Darshana Jayemanne is an Australian graduate student at Melbourne's School of Culture and Communication. On April 24th, 2012, Darshana Jayemanne posted an insightful Kill Screen piece that draws on the history of non-linear art to refute recent attacks on today's non-linear forms, most notably video games.

One trigger for Darshana Jayemanne's April 24th, 2012 article seems to have been an April 16th, 2010 piece by the world's most influential film critic, Roger Ebert, entitled "Video Games Can Never Be Art."

In that provocative 2010 blogpost, Roger Ebert argued that "no video gamer now living will survive long enough to experience the medium as an art form." According to Mr. Ebert, art is not simply arranging elements in a way that appeals to the senses or emotions or the attempt to express ideas. For Mr. Ebert what makes art "Art" is that it passes through an artist's "soul or vision" and engenders a profound (we'll know it when we see it?) emotional response.

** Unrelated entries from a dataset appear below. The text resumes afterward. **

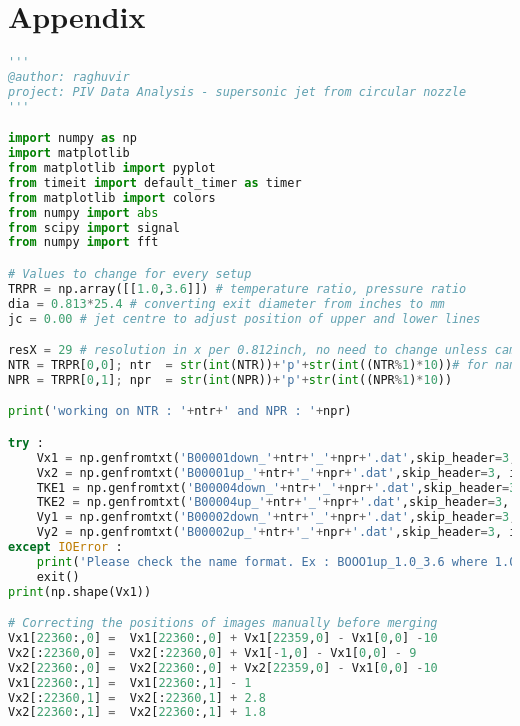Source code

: 
\chapter{Appendix}

\begin{lstlisting}[language=Python]
'''
@author: raghuvir
project: PIV Data Analysis - supersonic jet from circular nozzle
'''

import numpy as np
import matplotlib
from matplotlib import pyplot
from timeit import default_timer as timer
from matplotlib import colors
from numpy import abs
from scipy import signal
from numpy import fft

# Values to change for every setup
TRPR = np.array([[1.0,3.6]]) # temperature ratio, pressure ratio 
dia = 0.813*25.4 # converting exit diameter from inches to mm
jc = 0.00 # jet centre to adjust position of upper and lower lines

resX = 29 # resolution in x per 0.812inch, no need to change unless camera setup is changed
NTR = TRPR[0,0]; ntr  = str(int(NTR))+'p'+str(int((NTR%1)*10))# for naming output files
NPR = TRPR[0,1]; npr  = str(int(NPR))+'p'+str(int((NPR%1)*10))

print('working on NTR : '+ntr+' and NPR : '+npr)

try : 
    Vx1 = np.genfromtxt('B00001down_'+ntr+'_'+npr+'.dat',skip_header=3, invalid_raise=False)
    Vx2 = np.genfromtxt('B00001up_'+ntr+'_'+npr+'.dat',skip_header=3, invalid_raise=False)
    TKE1 = np.genfromtxt('B00004down_'+ntr+'_'+npr+'.dat',skip_header=3, invalid_raise=False)
    TKE2 = np.genfromtxt('B00004up_'+ntr+'_'+npr+'.dat',skip_header=3, invalid_raise=False)
    Vy1 = np.genfromtxt('B00002down_'+ntr+'_'+npr+'.dat',skip_header=3, invalid_raise=False)
    Vy2 = np.genfromtxt('B00002up_'+ntr+'_'+npr+'.dat',skip_header=3, invalid_raise=False)
except IOError :
    print('Please check the name format. Ex : BOOO1up_1.0_3.6 where 1.0 is ntr & 3.6 is npr')
    exit()
print(np.shape(Vx1))

# Correcting the positions of images manually before merging
Vx1[22360:,0] =  Vx1[22360:,0] + Vx1[22359,0] - Vx1[0,0] -10
Vx2[:22360,0] =  Vx2[:22360,0] + Vx1[-1,0] - Vx1[0,0] - 9
Vx2[22360:,0] =  Vx2[22360:,0] + Vx2[22359,0] - Vx1[0,0] -10
Vx1[22360:,1] =  Vx1[22360:,1] - 1
Vx2[:22360,1] =  Vx2[:22360,1] + 2.8
Vx2[22360:,1] =  Vx2[22360:,1] + 1.8   


\end{lstlisting}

The flaws in Mr. Ebert's definition of art - and in his argument against video games as art - are numerous. To start with, Mr. Ebert talks about art as something that must be experienced (as a matter of "taste") but Mr. Ebert has apparently never actually played the video games he uses as examples (apparently passively watching a Ted Talk about gaming is enough for Mr. Ebert). And the irony of a movie critic lambasting any other form for it's commercialism is too rich to ignore: Tell us more about the crassness of a discipline that prizes "Development, Finance, Publishing, Marketing, Education, and Executive Management" Mr. Ebert.

Other scholars have identified the futility of applying a narrow set of aesthetic standards to video games and transmedia storytelling.

For example, Dr. Henry Jenkins has written persuasively about the aesthetics of games and how Old World critics might entirely miss the artistry in game design: “Spatial stories are not badly constructed stories; rather, they are stories which respond to alternative aesthetic principles, privileging spatial exploration over plot development."

And, a March 26th, 2012 blogpost, by a former student of Prof. Jenkins, Geoffrey Long, makes the argument that the unique aesthetic principles of each platform must be appreciated by anyone attempting to criticize a work of transmedia storytelling: "Being well-versed in just one medium does not qualify you to criticize in another."

What makes Darshana Jayemanne's article a must-read for anyone interested in gaming and cross-platform storytelling is the way Mr. Jayemanne connects today's non-linear storytelling to prior works of art. As Dr. Christy Dena observed, when she enthusiastically endorsed Darshana Jayemanne's article: "Darshana has written an important article about the many ways 'artworks organize the temporal and spatial experience'."

The history of non-linear art (from the Sphinx to Rabelais, Blake and Jackson Pollock) is something that many of us with a background in traditional narrative filmmaking have never really confronted in our own work - but 21st century filmmakers may need to spend more time thinking about how these traditions can be reflected in our own work.